Love, Longing – and Patriotism
The busk pictured is in the collection of the Museum of the American Revolution, and was carved in 1782 by an American on a prison ship in Halifax, Nova Scotia, for his lady love. The iconography, rich and beautifully executed, depicts initials tangled in an intertwining of hearts, which were (as they are today) believed to be the seat of emotions. The tree of life symbolizes the attainment of heaven, a more hopeful future state, or an appeal to the embodiment of Christ himself. (Note the sweet family of rooster, hen, and their chicks sheltering under its branches). The commonly-used Chain of States, a motif of thirteen interconnected circles and inscription of “We Are One”, speaks not only to the steadfast resolve of the thirteen states united, but also to the bodily and emotional consummation between this man and woman — unending, constant, and unbroken despite the divides of country and captivity.
Though we as historians may never understand the depth of intimacy and emotion once attached to objects, even those with such palpably passionate iconography, the eighteenth-century busk serves as a diminutive but powerful channel of relational and sexual communication in private spaces – and also, in parallel, as a forum to express patriotic devotion. Ironically, and despite performing as a vehicle for female social propriety, busks could also allow a woman a modicum of self-expression and agency. Secreted within the privacy of a woman’s undergarments, busks were a complex surface – nestled tenderly and solidly near her heart.
 Similar to a corset, eighteenth-century stays were a women’s laced foundation garment that covered and shaped the torso.
 Busks could also be made from bone, whalebone, or in the seventeenth century, from horn. Valerie Cumming, C.W. Cunnington and P.E. Cunnington, The Dictionary of Fashion History, (2010), 34.
 Busks were made for back-lacing stays, which were laced closed over a woman’s spine, rather than the front of her torso.
 François Nivelon, The Rudiments of Genteel Behavior, London: 1737, facsimilie edition Paul Holberton Publishing, (2003), 1.
 Martha Washington to Mrs. Shelbury, Aug 10, 1764, in Joseph E. Fields, ed. Worthy Partner: The Papers of Martha Washington, (1994), 148.

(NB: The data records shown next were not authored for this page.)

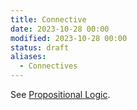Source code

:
 ```yaml
---
title: Connective
date: 2023-10-28 00:00
modified: 2023-10-28 00:00
status: draft
aliases:
  - Connectives
---
```


See [Propositional Logic](propositional-logic.md).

 John Styles, “Objects of Emotion: The London Foundling Hospital Tokens 1741-60” Writing Material Culture History eds Anne Gerritsen and Giorgio Riello, (2015), 171.
 The midpoint of a woman’s bustline, at the fullest part of her bust.
 In English Common Law, still held in British America to varying degrees, women were bound by laws known as coverture. Under coverture, the husband and wife were one person in the eyes of the law: the husband. Therefore, a woman had little to no personal or property rights. Her legal existence was suspended during the marriage and merged into that of the husband. Though coverture was waning in eighteenth-century British America, vestiges of it remained.
 Jumps were an unboned bodice, supportive but more comfortable than stays, usually worn by working or pregnant women.